I decided it would be nice to make a pair of Adirondack chairs for my front porch. Most designs have a back that leans back pretty far and a pair of back legs that stick out pretty far too. I didn’t think I had that kind of space on my front porch, So I wanted rear legs that were more like a traditional chair. The other challenge I set for myself was no metal, all wood. Here is what I came up with after working on them for more than 1 yr on and off.
They are made from 2×6 rough sawn cedar from Home Depot (yes you have to sort a bit through the pile to find some good ones). They are finished with Sikkens Cetol Marine and have only wood and glue joinery.
Feel free to follow along with all the details if you’d like.
Stock Preparation: Adirondack Chairs
Home Depot sells 2″x6″x8′ rough sawn cedar. It is quite affordable and if you dig through the pile on repeated trips, you can collect a nice set to work with.
I planed it all by hand using a scrub plane and a jack plane. Even though cedar is pretty rot resistand, it is not very dense, and its fibers don’t hold to each other very well. It planes easily, but not cleanly. There can be a lot of tearout near knots.
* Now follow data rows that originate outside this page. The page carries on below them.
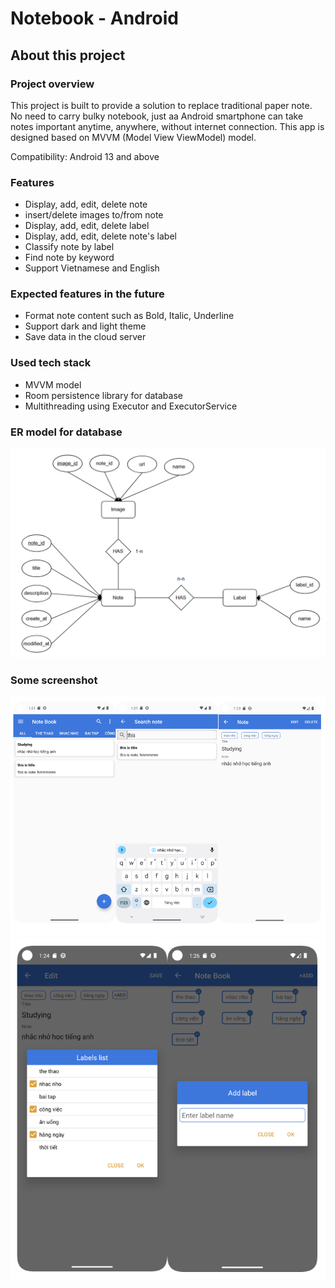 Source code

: <h1> Notebook - Android </h1>
<h2> About this project</h2>
<h3> Project overview</h3>

This project is built to provide a solution to replace traditional paper note. No need to carry bulky notebook, just aa Android smartphone can take notes important anytime, anywhere, without internet connection. This app is designed based on MVVM (Model View ViewModel) model.

Compatibility: Android 13 and above

<h3> Features </h3>

- Display, add, edit, delete note
- insert/delete images to/from note
- Display, add, edit, delete label
- Display, add, edit, delete note's label
- Classify note by label
- Find note by keyword
- Support Vietnamese and English

<h3> Expected features in the future </h3>

- Format note content such as Bold, Italic, Underline
- Support dark and light theme
- Save data in the cloud server

<h3> Used tech stack </h3>

- MVVM model
- Room persistence library for database
- Multithreading using Executor and ExecutorService

<h3> ER model for database </h3>

![ER Database](Screenshot/er_database_2.png)

<h3> Some screenshot </h3>

![main_screen](Screenshot/img_1.png)
![main_screen](Screenshot/img_2.png)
So I made smooth what I could with the plane but didn’t spend a lot of effort making it finish ready. I knew it would need some sanding.
The back legs were the only pieces that were due to be 2″ thick. Everything else would be 3/4″-ish. So I had to resaw all of them. I used a homemade center marking gauge to mark the center of the edges on both sides
My Bulloxon vise worked great for resawing. Starting on the corners I worked my way down, flipping the board over every 15-ish strokes.
The results are pretty clean and needed to be planed. Full disclosure, It was pretty hot here in Florida this summer, so I elected to let my bandsaw do more of the resawing than I did by hand. The method was the same though, Mark the edge, then run it through the bandsaw by eye.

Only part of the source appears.